Everyone’s favorite Harvard-ditching academic, (Jeffrey Sachs is like so 2002) Cornel West, will be co-teaching a class titled “Christianity and the Deepening U.S Crisis” at UTS next semester along with Gary Dorrien and Serene Jones.
The class will meet on Wednesdays from 5-7 PM, and, best of all, all the lectures will be open to the public. Huzzah!
Read the full course description and announcement from UTS after the jump.
Christianity and the Deepening U.S. Crisis
Cornel West, Gary Dorrien, Serene Jones
Union Theological Seminary
Wednesdays, 5:00-7:00 p.m.
UTS 02380
Course Description
As the world waits anxiously for news of the market’s every fluctuation, as artistic programs feel the purse strings of their funding begin to pull tight, as we watch global violence escalate in conflicts where religion seems to play a key role, as new poverty for some means an exponential increase in suffering for those who have always been on the underside of global prosperity, and as a new generation in North America begins to navigate waters swelling with the waves of new technology and greater human diversity – we feel ourselves caught in the web of a crisis whose origin is murky and whose voracious grasp covers all aspects of our common life. This course will attempt to describe the various edges and contours of the deepening U.S. crisis and to chart various Christian responses to it. In particular the course will ask: how could the resources of the U.S. progressive Christian tradition enable Christian responses to the current crisis? How can Christians think theologically about markets, globalization, and social justice? How do structural forces of oppression – sexism, racism, homophobia, classism – undergird the crisis we are facing and what constitutes Christian social witness in the face of these structural forces? What role do new media and new technologies play in crafting our sense of the common good and how can we understand these technologies theologically? Can we think systematically and theologically about a crisis with so many overlapping layers – economic, ecological, social, moral – and what core beliefs would Christians draw on to do so?

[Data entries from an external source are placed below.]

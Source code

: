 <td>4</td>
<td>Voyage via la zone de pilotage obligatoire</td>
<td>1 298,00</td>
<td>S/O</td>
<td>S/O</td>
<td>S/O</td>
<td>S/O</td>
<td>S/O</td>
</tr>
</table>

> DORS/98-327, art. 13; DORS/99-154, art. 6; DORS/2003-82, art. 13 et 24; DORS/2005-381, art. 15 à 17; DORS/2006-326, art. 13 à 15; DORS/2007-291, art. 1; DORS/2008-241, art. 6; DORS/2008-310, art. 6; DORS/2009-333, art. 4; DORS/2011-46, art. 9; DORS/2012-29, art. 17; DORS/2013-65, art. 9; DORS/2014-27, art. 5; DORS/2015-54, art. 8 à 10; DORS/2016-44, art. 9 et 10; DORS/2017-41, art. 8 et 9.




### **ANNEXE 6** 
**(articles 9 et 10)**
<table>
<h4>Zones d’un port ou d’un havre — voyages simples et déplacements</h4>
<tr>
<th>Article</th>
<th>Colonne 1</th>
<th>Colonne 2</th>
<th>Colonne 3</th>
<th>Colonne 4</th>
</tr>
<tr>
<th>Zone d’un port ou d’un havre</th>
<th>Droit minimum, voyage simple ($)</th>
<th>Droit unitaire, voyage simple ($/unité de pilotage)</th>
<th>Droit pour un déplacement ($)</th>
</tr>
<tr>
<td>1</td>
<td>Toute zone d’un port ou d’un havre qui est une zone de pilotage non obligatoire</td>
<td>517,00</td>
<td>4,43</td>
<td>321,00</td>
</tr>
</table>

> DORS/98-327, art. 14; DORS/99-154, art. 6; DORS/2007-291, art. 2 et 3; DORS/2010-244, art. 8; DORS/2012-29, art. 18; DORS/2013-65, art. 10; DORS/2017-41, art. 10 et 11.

The course may be taken for credit by Master’s and Ph.D. students at Union Theological Seminary and students at Columbia University and other affiliates. In addition, all lectures will be open to the public. All lectures will be held at Union Theological Seminary, unless otherwise noted on the syllabus.
15 Comments
@333333333339 This is awesome.
@Fuck Critical Reading Critical Writing lectures, I’m going to this!
@Simon Schama I’m notable, but Corn and Jeffy are even more notable.
@But you're not a raging douchebag.
@oooooohh So he’s the crazy looking black guy I saw on princeton’s website when I was applying
@Schama fan Isn’t Simon Schama the most notable acquisition from Harvard by Columbia?
@holy crap this is amazing.
@Alum Sounds like a good course. Hopefully it is contentious and real and not bullshitty and academic all the time.
@cool i’m very glad columbia decided to bail out Union back in the day…
@He was once... at harvard and had a row with Larry Summers, so he “ditched” them and went to Princeton. But you’re right he’s there now (or was).
@Huh I thought Cornel West was at Princeton, no?
@lol that course sounds like typical nuanced humanities bullshit.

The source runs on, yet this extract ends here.